The idea was first mooted several years ago, but made progress only recently following the new arrangements by the Public Utilities Authority (Electricity) to allow electricity producers to consume the power they produce and offset it from their electricity bill.
The initiative to install solar energy systems on the roofs of large and famous public buildings, such as the Teddy football stadium in Jerusalem and the new basketball arena next door, got a push from the new arrangement. "Solar power has become economical in Israel, and we're at the start of a process which will change the urban landscape over the coming years," said Renewable Energy Association of Israel CEO Eitan Parnas.

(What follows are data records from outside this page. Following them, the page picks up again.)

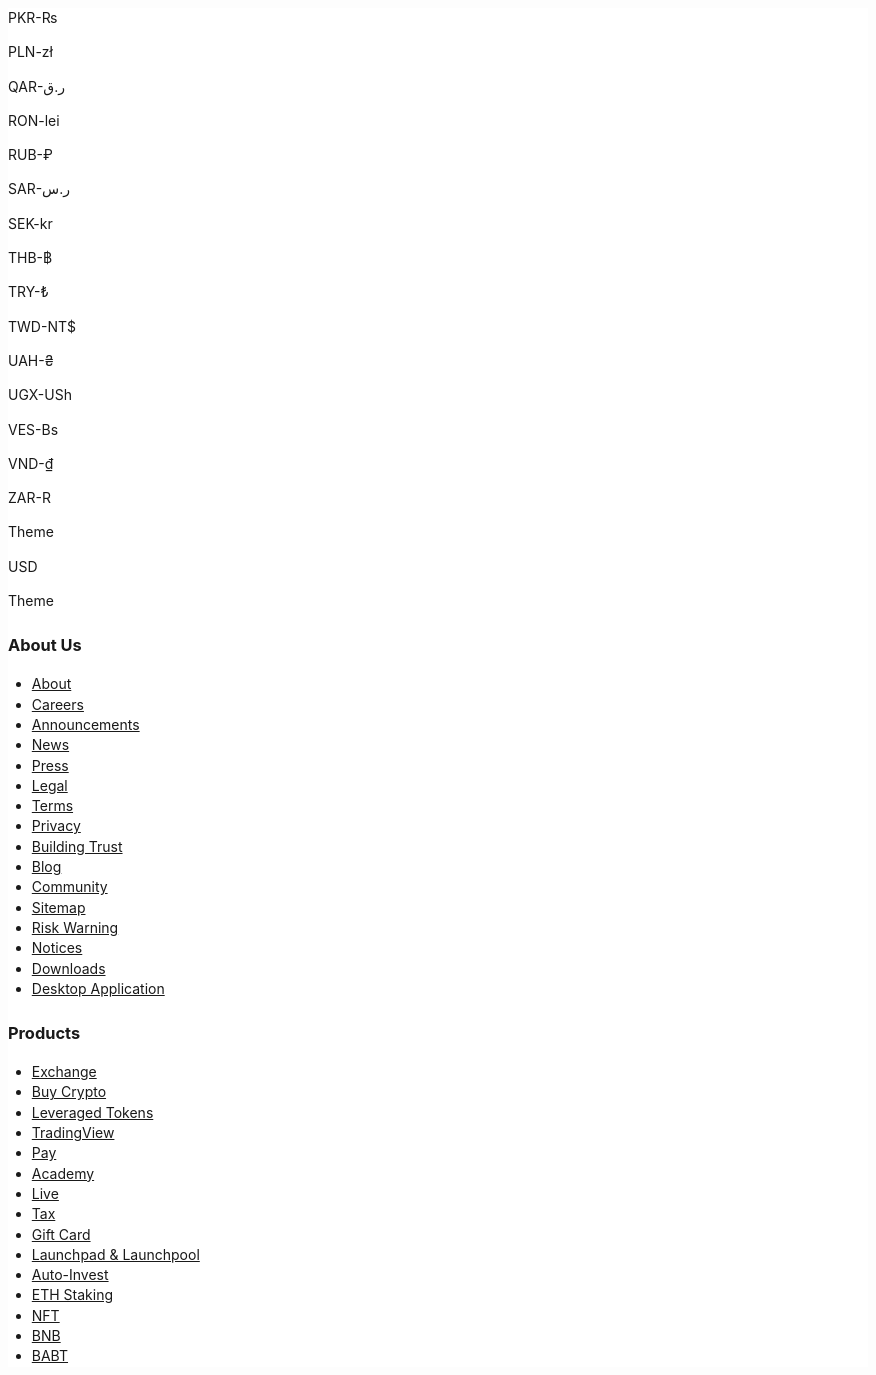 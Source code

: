 PKR-₨

PLN-zł

QAR-ر.ق

RON-lei

RUB-₽

SAR-ر.س

SEK-kr

THB-฿

TRY-₺

TWD-NT$

UAH-₴

UGX-USh

VES-Bs

VND-₫

ZAR-R

Theme

USD

Theme

### About Us

  * [About](https://www.binance.com/en/about)
  * [Careers](https://www.binance.com/en/careers)
  * [Announcements](https://www.binance.com/en/support/announcement)
  * [News](https://www.binance.com/en/square/news/all)
  * [Press](https://www.binance.com/en/press)
  * [Legal](https://www.binance.com/en/legal/home)
  * [Terms](https://www.binance.com/en/terms)
  * [Privacy](https://www.binance.com/en/about-legal/privacy-portal)
  * [Building Trust](https://www.binance.com/en/land/building_trust)
  * [Blog](https://www.binance.com/en/blog)
  * [Community](https://www.binance.com/en/community)
  * [Sitemap](https://www.binance.com/en/country-region-selector)
  * [Risk Warning](https://www.binance.com/en/risk-warning)
  * [Notices](https://www.binance.com/en/support/list/notices)
  * [Downloads](https://www.binance.com/en/download)
  * [Desktop Application](https://www.binance.com/en/desktop-download)

### Products

  * [Exchange](https://www.binance.com/en/trade)
  * [Buy Crypto](https://www.binance.com/en/buy-sell-crypto)
  * [Leveraged Tokens](https://www.binance.com/en/leveraged-tokens/tokens/allTokens)
  * [TradingView](https://www.binance.com/en/land/tradingview)
  * [Pay](https://www.binance.com/en/my/wallet/account/payment)
  * [Academy](https://academy.binance.com/en)
  * [Live](https://www.binance.com/en/live)
  * [Tax](https://www.binance.com/en/tax)
  * [Gift Card](https://www.binance.com/en/gift-card)
  * [Launchpad & Launchpool](https://launchpad.binance.com/en)
  * [Auto-Invest](https://www.binance.com/en/auto-invest)
  * [ETH Staking](https://www.binance.com/en/eth2)
  * [NFT](https://www.binance.com/en/nft/home)
  * [BNB](https://www.binance.com/en/bnb)
  * [BABT](https://www.binance.com/en/BABT?source=footer)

The Knesset building is a near-perfect structure for a photovoltaic system. The roof is flat, unused, and most importantly, big. One source estimates that a one-megawatt facility could be installed on it, ten times the capacity of a standard household system. The current market cost of such a system is NIS 6 million. The system also has an important security advantage: it can provide a quarter of the Knesset's power consumption when it is in full session, and its entire energy needs when operating on limited or emergency capacity.
The most famous building in the world that will soon boast a solar energy system is the White House. In October 2010, the White House announced that it would install a photovoltaic system on the roof, but President Barack Obama who is known to be no hurry to make a decision, took three years to make the final decision, which he made in August. According to the announcement, 20-50 photovoltaic panels will be installed on the White House roof.
The installation is strongly symbolic of the US solar energy industry. Former President Jimmy Carter installed solar energy panels at the White House, because of high energy prices. His successor, Ronald Reagan, removed them when the price of oil plummeted and the solar energy industry nearly died. But the industry has made a massive comeback in recent years, with one photovoltaic installation every 80 minutes in 2006. The rate has since risen to one installation every four minutes, and is projected to rise to one installation every 80 seconds in 2016, according to a study by GTM Research, which has been widely cited by the US media.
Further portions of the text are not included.